● **Data to examine**
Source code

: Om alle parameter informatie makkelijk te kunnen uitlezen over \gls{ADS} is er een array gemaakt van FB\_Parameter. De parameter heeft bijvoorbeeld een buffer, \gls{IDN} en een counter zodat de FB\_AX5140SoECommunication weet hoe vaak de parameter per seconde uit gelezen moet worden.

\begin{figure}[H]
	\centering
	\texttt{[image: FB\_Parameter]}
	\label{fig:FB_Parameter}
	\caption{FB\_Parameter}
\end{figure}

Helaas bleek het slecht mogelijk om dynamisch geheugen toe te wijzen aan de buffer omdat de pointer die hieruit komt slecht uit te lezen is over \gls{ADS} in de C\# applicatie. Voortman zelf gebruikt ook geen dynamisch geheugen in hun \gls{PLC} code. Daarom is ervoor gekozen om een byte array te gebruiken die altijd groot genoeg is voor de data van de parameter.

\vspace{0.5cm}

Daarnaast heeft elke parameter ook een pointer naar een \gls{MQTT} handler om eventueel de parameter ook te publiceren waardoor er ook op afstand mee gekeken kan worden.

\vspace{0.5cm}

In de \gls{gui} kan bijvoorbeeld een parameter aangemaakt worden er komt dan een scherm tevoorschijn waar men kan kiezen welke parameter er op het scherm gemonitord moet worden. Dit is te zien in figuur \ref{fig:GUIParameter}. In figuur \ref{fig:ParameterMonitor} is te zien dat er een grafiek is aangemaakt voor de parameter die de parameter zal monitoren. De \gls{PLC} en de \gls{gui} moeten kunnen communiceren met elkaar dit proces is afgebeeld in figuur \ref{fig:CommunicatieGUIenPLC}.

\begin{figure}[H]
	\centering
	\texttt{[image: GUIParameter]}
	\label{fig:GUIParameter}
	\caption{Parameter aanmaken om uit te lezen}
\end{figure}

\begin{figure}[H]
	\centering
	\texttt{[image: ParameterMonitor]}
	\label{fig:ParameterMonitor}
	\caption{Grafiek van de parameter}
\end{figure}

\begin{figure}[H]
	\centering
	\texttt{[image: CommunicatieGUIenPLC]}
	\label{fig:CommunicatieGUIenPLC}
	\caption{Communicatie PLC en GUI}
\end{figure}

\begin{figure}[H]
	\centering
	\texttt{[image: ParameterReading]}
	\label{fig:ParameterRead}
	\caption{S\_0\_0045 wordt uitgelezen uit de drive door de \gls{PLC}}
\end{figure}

● **Task to complete**
Copy the records above. Keep every word as it is.

● **Solution to this exercise**
Source code

: Om alle parameter informatie makkelijk te kunnen uitlezen over \gls{ADS} is er een array gemaakt van FB\_Parameter. De parameter heeft bijvoorbeeld een buffer, \gls{IDN} en een counter zodat de FB\_AX5140SoECommunication weet hoe vaak de parameter per seconde uit gelezen moet worden.

\begin{figure}[H]
	\centering
	\texttt{[image: FB\_Parameter]}
	\label{fig:FB_Parameter}
	\caption{FB\_Parameter}
\end{figure}

Helaas bleek het slecht mogelijk om dynamisch geheugen toe te wijzen aan de buffer omdat de pointer die hieruit komt slecht uit te lezen is over \gls{ADS} in de C\# applicatie. Voortman zelf gebruikt ook geen dynamisch geheugen in hun \gls{PLC} code. Daarom is ervoor gekozen om een byte array te gebruiken die altijd groot genoeg is voor de data van de parameter.

\vspace{0.5cm}

Daarnaast heeft elke parameter ook een pointer naar een \gls{MQTT} handler om eventueel de parameter ook te publiceren waardoor er ook op afstand mee gekeken kan worden.

\vspace{0.5cm}

In de \gls{gui} kan bijvoorbeeld een parameter aangemaakt worden er komt dan een scherm tevoorschijn waar men kan kiezen welke parameter er op het scherm gemonitord moet worden. Dit is te zien in figuur \ref{fig:GUIParameter}. In figuur \ref{fig:ParameterMonitor} is te zien dat er een grafiek is aangemaakt voor de parameter die de parameter zal monitoren. De \gls{PLC} en de \gls{gui} moeten kunnen communiceren met elkaar dit proces is afgebeeld in figuur \ref{fig:CommunicatieGUIenPLC}.

\begin{figure}[H]
	\centering
	\texttt{[image: GUIParameter]}
	\label{fig:GUIParameter}
	\caption{Parameter aanmaken om uit te lezen}
\end{figure}

\begin{figure}[H]
	\centering
	\texttt{[image: ParameterMonitor]}
	\label{fig:ParameterMonitor}
	\caption{Grafiek van de parameter}
\end{figure}

\begin{figure}[H]
	\centering
	\texttt{[image: CommunicatieGUIenPLC]}
	\label{fig:CommunicatieGUIenPLC}
	\caption{Communicatie PLC en GUI}
\end{figure}

\begin{figure}[H]
	\centering
	\texttt{[image: ParameterReading]}
	\label{fig:ParameterRead}
	\caption{S\_0\_0045 wordt uitgelezen uit de drive door de \gls{PLC}}
\end{figure}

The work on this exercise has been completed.